━━━━━ Material for this task

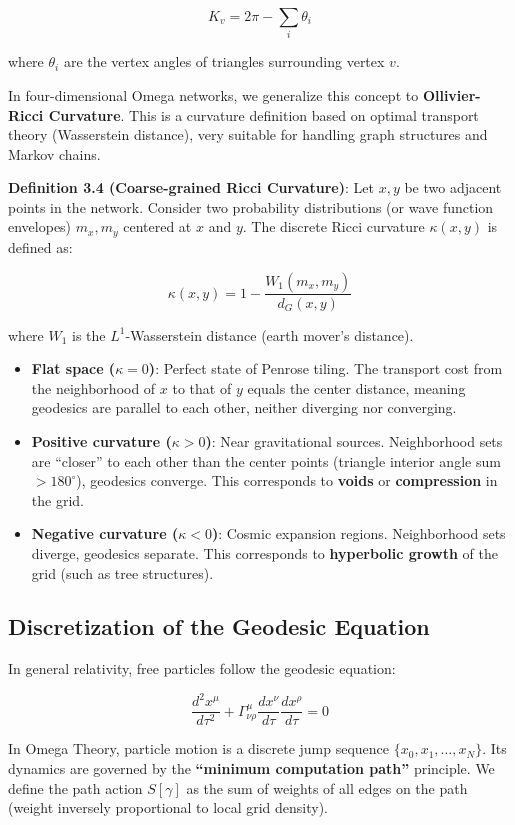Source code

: \[K_v = 2\pi - \sum_{i} \theta_i\]

where $\theta_i$ are the vertex angles of triangles surrounding vertex $v$.

In four-dimensional Omega networks, we generalize this concept to \textbf{Ollivier-Ricci Curvature}. This is a curvature definition based on optimal transport theory (Wasserstein distance), very suitable for handling graph structures and Markov chains.

\textbf{Definition 3.4 (Coarse-grained Ricci Curvature)}:
Let $x, y$ be two adjacent points in the network. Consider two probability distributions (or wave function envelopes) $m_x, m_y$ centered at $x$ and $y$. The discrete Ricci curvature $\kappa(x, y)$ is defined as:

\[\kappa(x, y) = 1 - \frac{W_1(m_x, m_y)}{d_G(x, y)}\]

where $W_1$ is the $L^1$-Wasserstein distance (earth mover's distance).

\begin{itemize}
\item \textbf{Flat space ($\kappa = 0$)}: Perfect state of Penrose tiling. The transport cost from the neighborhood of $x$ to that of $y$ equals the center distance, meaning geodesics are parallel to each other, neither diverging nor converging.
\item \textbf{Positive curvature ($\kappa > 0$)}: Near gravitational sources. Neighborhood sets are ``closer'' to each other than the center points (triangle interior angle sum $> 180^\circ$), geodesics converge. This corresponds to \textbf{voids} or \textbf{compression} in the grid.
\item \textbf{Negative curvature ($\kappa < 0$)}: Cosmic expansion regions. Neighborhood sets diverge, geodesics separate. This corresponds to \textbf{hyperbolic growth} of the grid (such as tree structures).
\end{itemize}

\subsection{Discretization of the Geodesic Equation}

In general relativity, free particles follow the geodesic equation:

\[\frac{d^2 x^\mu}{d\tau^2} + \Gamma^\mu_{\nu\rho} \frac{dx^\nu}{d\tau} \frac{dx^\rho}{d\tau} = 0\]

In Omega Theory, particle motion is a discrete jump sequence $\{x_0, x_1, \dots, x_N\}$. Its dynamics are governed by the \textbf{``minimum computation path''} principle.
We define the path action $S[\gamma]$ as the sum of weights of all edges on the path (weight inversely proportional to local grid density).

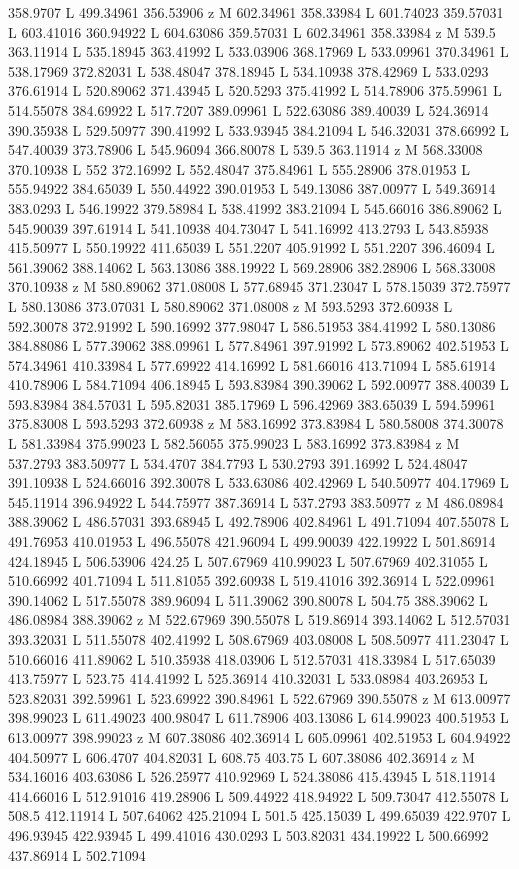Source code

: {\begin{scope}[local bounding box=bb]
{358.9707 L 499.34961 356.53906 z M 602.34961 358.33984 L 601.74023 359.57031 L 603.41016 360.94922 L 604.63086 359.57031 L 602.34961 358.33984 z M 539.5 363.11914 L 535.18945 363.41992 L 533.03906 368.17969 L 533.09961 370.34961 L 538.17969 372.82031 L 538.48047 378.18945 L 534.10938 378.42969 L 533.0293 376.61914 L 520.89062 371.43945 L 520.5293 375.41992 L 514.78906 375.59961 L 514.55078 384.69922 L 517.7207 389.09961 L 522.63086 389.40039 L 524.36914 390.35938 L 529.50977 390.41992 L 533.93945 384.21094 L 546.32031 378.66992 L 547.40039 373.78906 L 545.96094 366.80078 L 539.5 363.11914 z M 568.33008 370.10938 L 552 372.16992 L 552.48047 375.84961 L 555.28906 378.01953 L 555.94922 384.65039 L 550.44922 390.01953 L 549.13086 387.00977 L 549.36914 383.0293 L 546.19922 379.58984 L 538.41992 383.21094 L 545.66016 386.89062 L 545.90039 397.61914 L 541.10938 404.73047 L 541.16992 413.2793 L 543.85938 415.50977 L 550.19922 411.65039 L 551.2207 405.91992 L 551.2207 396.46094 L 561.39062 388.14062 L 563.13086 388.19922 L 569.28906 382.28906 L 568.33008 370.10938 z M 580.89062 371.08008 L 577.68945 371.23047 L 578.15039 372.75977 L 580.13086 373.07031 L 580.89062 371.08008 z M 593.5293 372.60938 L 592.30078 372.91992 L 590.16992 377.98047 L 586.51953 384.41992 L 580.13086 384.88086 L 577.39062 388.09961 L 577.84961 397.91992 L 573.89062 402.51953 L 574.34961 410.33984 L 577.69922 414.16992 L 581.66016 413.71094 L 585.61914 410.78906 L 584.71094 406.18945 L 593.83984 390.39062 L 592.00977 388.40039 L 593.83984 384.57031 L 595.82031 385.17969 L 596.42969 383.65039 L 594.59961 375.83008 L 593.5293 372.60938 z M 583.16992 373.83984 L 580.58008 374.30078 L 581.33984 375.99023 L 582.56055 375.99023 L 583.16992 373.83984 z M 537.2793 383.50977 L 534.4707 384.7793 L 530.2793 391.16992 L 524.48047 391.10938 L 524.66016 392.30078 L 533.63086 402.42969 L 540.50977 404.17969 L 545.11914 396.94922 L 544.75977 387.36914 L 537.2793 383.50977 z M 486.08984 388.39062 L 486.57031 393.68945 L 492.78906 402.84961 L 491.71094 407.55078 L 491.76953 410.01953 L 496.55078 421.96094 L 499.90039 422.19922 L 501.86914 424.18945 L 506.53906 424.25 L 507.67969 410.99023 L 507.67969 402.31055 L 510.66992 401.71094 L 511.81055 392.60938 L 519.41016 392.36914 L 522.09961 390.14062 L 517.55078 389.96094 L 511.39062 390.80078 L 504.75 388.39062 L 486.08984 388.39062 z M 522.67969 390.55078 L 519.86914 393.14062 L 512.57031 393.32031 L 511.55078 402.41992 L 508.67969 403.08008 L 508.50977 411.23047 L 510.66016 411.89062 L 510.35938 418.03906 L 512.57031 418.33984 L 517.65039 413.75977 L 523.75 414.41992 L 525.36914 410.32031 L 533.08984 403.26953 L 523.82031 392.59961 L 523.69922 390.84961 L 522.67969 390.55078 z M 613.00977 398.99023 L 611.49023 400.98047 L 611.78906 403.13086 L 614.99023 400.51953 L 613.00977 398.99023 z M 607.38086 402.36914 L 605.09961 402.51953 L 604.94922 404.50977 L 606.4707 404.82031 L 608.75 403.75 L 607.38086 402.36914 z M 534.16016 403.63086 L 526.25977 410.92969 L 524.38086 415.43945 L 518.11914 414.66016 L 512.91016 419.28906 L 509.44922 418.94922 L 509.73047 412.55078 L 508.5 412.11914 L 507.64062 425.21094 L 501.5 425.15039 L 499.65039 422.9707 L 496.93945 422.93945 L 499.41016 430.0293 L 503.82031 434.19922 L 500.66992 437.86914 L 502.71094 }
\end{scope}}
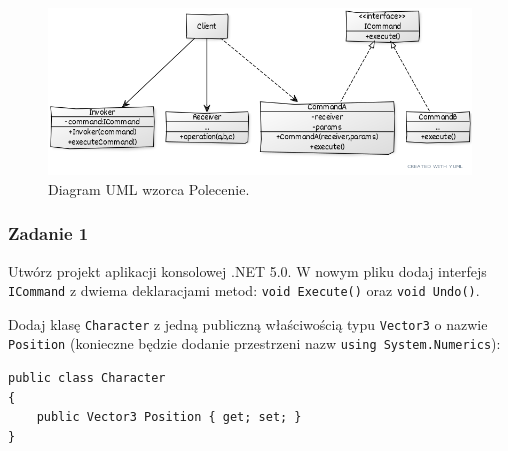 \begin{figure}[hbt!]
	\centering
	\includegraphics[width=0.9\linewidth]{images/CommandUml}
	\caption{Diagram UML wzorca Polecenie.}
	\label{lab4/fig/CommandUml}
\end{figure}
%

\subsubsection{Zadanie 1}
Utwórz projekt aplikacji konsolowej .NET 5.0. W nowym pliku dodaj interfejs \texttt{ICommand} z dwiema deklaracjami metod: \texttt{void Execute()} oraz \texttt{void Undo()}.

Dodaj klasę \texttt{Character} z jedną publiczną właściwością typu \texttt{Vector3} o nazwie \texttt{Position} (konieczne będzie dodanie przestrzeni nazw \texttt{using System.Numerics}):
\begin{lstlisting}
public class Character
{
	public Vector3 Position { get; set; }
}
\end{lstlisting}

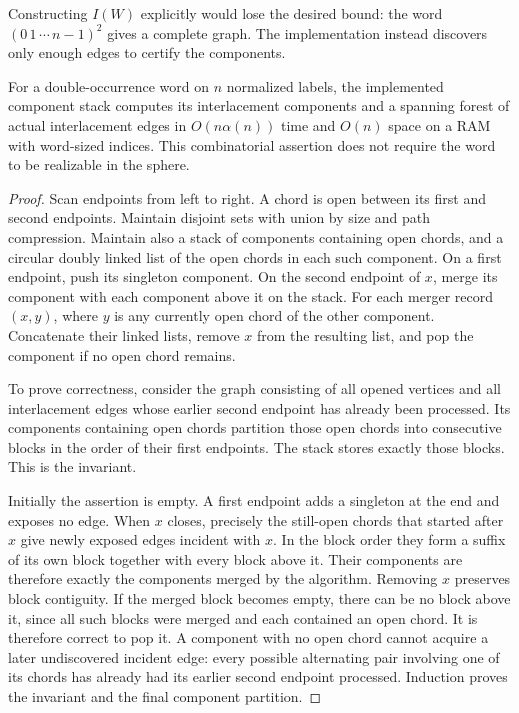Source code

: Constructing $I(W)$ explicitly would lose the desired bound: the word
$(0\,1\,\cdots\,n-1)^2$ gives a complete graph.  The implementation instead
discovers only enough edges to certify the components.

\begin{theorem}
\label{thm:interlace-stack}
For a double-occurrence word on $n$ normalized labels, the implemented
component stack computes its interlacement components and a spanning forest
of actual interlacement edges in $O(n\alpha(n))$ time and $O(n)$ space on a
RAM with word-sized indices.  This combinatorial assertion does not require
the word to be realizable in the sphere.
\end{theorem}

\begin{proof}
Scan endpoints from left to right.  A chord is open between its first and
second endpoints.  Maintain disjoint sets with union by size and path
compression.  Maintain also a stack of components containing open chords,
and a circular doubly linked list of the open chords in each such component.
On a first endpoint, push its singleton component.  On the second endpoint
of $x$, merge its component with each component above it on the stack.
For each merger record $(x,y)$, where $y$ is any currently open chord of
the other component.  Concatenate their linked lists, remove $x$ from the
resulting list, and pop the component if no open chord remains.

To prove correctness, consider the graph consisting of all opened vertices
and all interlacement edges whose earlier second endpoint has already been
processed.  Its components containing open chords partition those open
chords into consecutive blocks in the order of their first endpoints.
The stack stores exactly those blocks.  This is the invariant.

Initially the assertion is empty.  A first endpoint adds a singleton at
the end and exposes no edge.  When $x$ closes, precisely the still-open
chords that started after $x$ give newly exposed edges incident with $x$.
In the block order they form a suffix of its own block together with every
block above it.  Their components are therefore exactly the components
merged by the algorithm.  Removing $x$ preserves block contiguity.  If
the merged block becomes empty, there can be no block above it, since all
such blocks were merged and each contained an open chord.  It is therefore
correct to pop it.  A component with no open chord cannot acquire a later
undiscovered incident edge: every possible alternating pair involving one
of its chords has already had its earlier second endpoint processed.
Induction proves the invariant and the final component partition.


\end{proof}
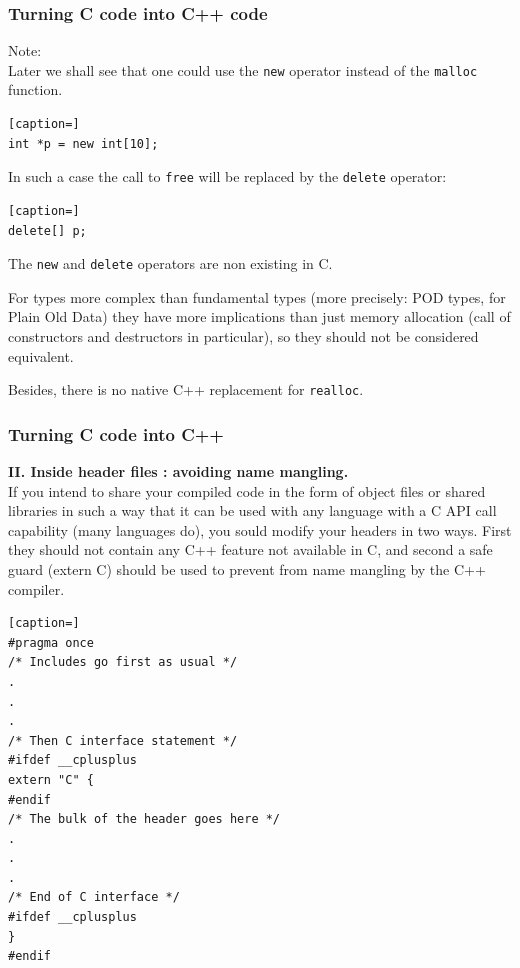 \documentclass[8pt]{beamer}
\begin{document}
\begin{frame}[containsverbatim]
\frametitle{Turning C code into C++ code}
Note:\\
Later we shall see that one could use the {\tt new} operator instead of the {\tt malloc} function.

\medskip

\begin{lstlisting}[caption=]
int *p = new int[10];
\end{lstlisting}

\medskip

In such a case the call to {\tt free} will be replaced by the {\tt delete}
operator:

\medskip

\begin{lstlisting}[caption=]
delete[] p;
\end{lstlisting}

\medskip

The {\tt new} and {\tt delete} operators are non existing in C.

\medskip

For types more complex than fundamental types (more precisely: POD types, for Plain
Old Data) they have more implications than just memory allocation (call of 
constructors and destructors in particular), so they should not be considered 
equivalent. 

\medskip

Besides, there is no native C++ replacement
for {\tt realloc}.
\end{frame}

\begin{frame}[containsverbatim]
\frametitle{Turning C code into C++}
{\bf II. Inside header files : avoiding name mangling.} \\[3pt]

If you intend to share your compiled code in the form of object files or shared libraries
in such a way that it can be used with any language with a C API call
capability (many languages do), you sould modify your headers in two 
ways. First they should not contain any 
C++ feature not available in C, and second a safe guard (extern C) 
should be used to prevent from name mangling by the C++ compiler. 

\begin{lstlisting}[caption=]
#pragma once
/* Includes go first as usual */
.
.
.
/* Then C interface statement */
#ifdef __cplusplus
extern "C" {
#endif
/* The bulk of the header goes here */
.
.
.
/* End of C interface */
#ifdef __cplusplus
}
#endif
\end{lstlisting}
\end{frame}
\end{document}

━━━━━━━━━━

**What you will do**
Which of the lines above include the string "Maintain"? Pick them out and copy them.

**Response below**
second endpoints.  Maintain disjoint sets with union by size and path
compression.  Maintain also a stack of components containing open chords,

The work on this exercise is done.